Let $A=C([0,1])$ be an abstract $C^{*}$-algebra. Let $(t_i)_{i=1}^{\infty}$ be a dense sequence in $[0,1]$, using this, we define $\phi:A\to\mathcal{B}(\ell^2(\mathbb{N}))$ as below: $$\phi(a)=\begin{bmatrix} a(t_1) & 0 & 0 & \dots \\ 0 & a(t_2) & 0 &\dots \\ 0 & 0 & a(t_3) &\dots \\ \vdots & \vdots & \ddots \end{bmatrix}$$
Then we define $\psi:A\to\mathcal{B}(L^2([0,1]))$ as $\Big(\psi(a)(f)\Big)(t)=a(t)f(t)$. I already proved both $\phi$ and $\psi$ are injective $*$-homomorphisms, now I am asked to show that there doesn't exist a unitary operator $u:L^2([0,1])\to\ell^2(\mathbb{N})$ such that $u^{*}\phi(a)u=\psi(a)$ for all $a\in A$.

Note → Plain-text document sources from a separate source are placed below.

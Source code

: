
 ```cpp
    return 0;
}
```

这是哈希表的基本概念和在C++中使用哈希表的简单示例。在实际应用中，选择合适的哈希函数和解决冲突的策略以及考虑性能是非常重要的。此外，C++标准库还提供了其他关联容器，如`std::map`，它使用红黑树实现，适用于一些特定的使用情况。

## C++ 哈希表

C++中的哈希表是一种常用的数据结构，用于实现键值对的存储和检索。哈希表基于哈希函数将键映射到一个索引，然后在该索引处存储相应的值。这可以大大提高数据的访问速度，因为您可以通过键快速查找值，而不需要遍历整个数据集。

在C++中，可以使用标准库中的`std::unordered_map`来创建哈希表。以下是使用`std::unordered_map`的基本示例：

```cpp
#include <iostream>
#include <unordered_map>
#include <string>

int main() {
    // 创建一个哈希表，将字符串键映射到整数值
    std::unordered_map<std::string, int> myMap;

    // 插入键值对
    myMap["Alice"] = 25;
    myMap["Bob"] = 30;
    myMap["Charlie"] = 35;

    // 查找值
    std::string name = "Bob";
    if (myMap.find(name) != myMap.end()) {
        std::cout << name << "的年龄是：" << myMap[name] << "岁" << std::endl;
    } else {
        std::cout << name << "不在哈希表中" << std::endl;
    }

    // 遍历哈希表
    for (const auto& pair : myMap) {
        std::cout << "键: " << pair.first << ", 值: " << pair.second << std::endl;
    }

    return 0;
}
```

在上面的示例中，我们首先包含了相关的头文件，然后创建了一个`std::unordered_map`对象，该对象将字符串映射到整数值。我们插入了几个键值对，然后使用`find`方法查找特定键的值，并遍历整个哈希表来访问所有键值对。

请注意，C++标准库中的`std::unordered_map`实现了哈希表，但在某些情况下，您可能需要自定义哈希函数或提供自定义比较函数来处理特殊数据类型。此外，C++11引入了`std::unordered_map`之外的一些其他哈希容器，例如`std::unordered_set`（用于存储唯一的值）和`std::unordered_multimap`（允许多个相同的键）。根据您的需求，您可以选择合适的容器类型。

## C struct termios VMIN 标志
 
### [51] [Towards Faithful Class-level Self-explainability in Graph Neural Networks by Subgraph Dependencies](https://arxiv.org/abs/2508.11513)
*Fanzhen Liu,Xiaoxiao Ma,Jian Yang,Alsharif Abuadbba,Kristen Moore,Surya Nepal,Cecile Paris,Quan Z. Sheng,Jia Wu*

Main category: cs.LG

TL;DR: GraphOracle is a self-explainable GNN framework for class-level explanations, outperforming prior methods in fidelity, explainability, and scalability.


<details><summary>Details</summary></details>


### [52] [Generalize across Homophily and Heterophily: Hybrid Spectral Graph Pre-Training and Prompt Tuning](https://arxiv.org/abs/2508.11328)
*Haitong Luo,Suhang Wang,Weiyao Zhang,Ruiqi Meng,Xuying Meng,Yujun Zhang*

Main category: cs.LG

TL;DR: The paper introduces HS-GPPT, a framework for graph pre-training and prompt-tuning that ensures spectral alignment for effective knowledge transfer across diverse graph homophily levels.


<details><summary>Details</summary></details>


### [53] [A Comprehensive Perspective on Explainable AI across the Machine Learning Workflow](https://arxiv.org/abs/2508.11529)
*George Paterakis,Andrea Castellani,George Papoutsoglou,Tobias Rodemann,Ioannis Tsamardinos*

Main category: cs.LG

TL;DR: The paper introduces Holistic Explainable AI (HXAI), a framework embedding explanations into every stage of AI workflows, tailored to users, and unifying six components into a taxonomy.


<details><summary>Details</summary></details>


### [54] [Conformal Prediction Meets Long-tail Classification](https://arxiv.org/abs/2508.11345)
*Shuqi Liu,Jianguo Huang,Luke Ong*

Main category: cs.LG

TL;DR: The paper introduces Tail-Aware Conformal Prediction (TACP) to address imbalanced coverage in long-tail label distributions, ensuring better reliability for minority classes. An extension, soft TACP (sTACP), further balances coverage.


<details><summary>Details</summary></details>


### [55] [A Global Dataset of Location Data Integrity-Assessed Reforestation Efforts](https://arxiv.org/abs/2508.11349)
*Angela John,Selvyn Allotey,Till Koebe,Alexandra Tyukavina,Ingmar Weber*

I have no idea how to do that, any help please......
If every unitary operator is an surjection (or isomorphism or bijection), then it remains to apply the reasoning below.
Let $a_0(t)=t-t_1$. Then $\phi (a_0)(e_1)=a_0(t_1)e_1=0$, where $e_1=(1,0,0,...)$. Сhoose $f\in L^2[0,1]$ such that $u(f)=e_1$ ($f$ exists because $u$ is an surjection). It follows from $$u^*\phi(a_0)u(f)=u^*\phi(a_0)(e_1)=u^*(0)=0$$ that $\operatorname{Ker}\big(u^*\phi(a_0)u\big)\neq \{0\}$.
But if $\psi(a_0)(f)=0$ then $(t-t_1)f(t)=0$ for a. e. $t$. Since $t-t_1=0$ at one point , $f=0$ a. e. So $\operatorname{Ker}\big(\psi(a_0)\big)=\{0\}\neq\operatorname{Ker}\big(u^*\phi(a_0)u\big)$. Therefore $u^*\phi(a_0)u\neq \psi(a_0)$.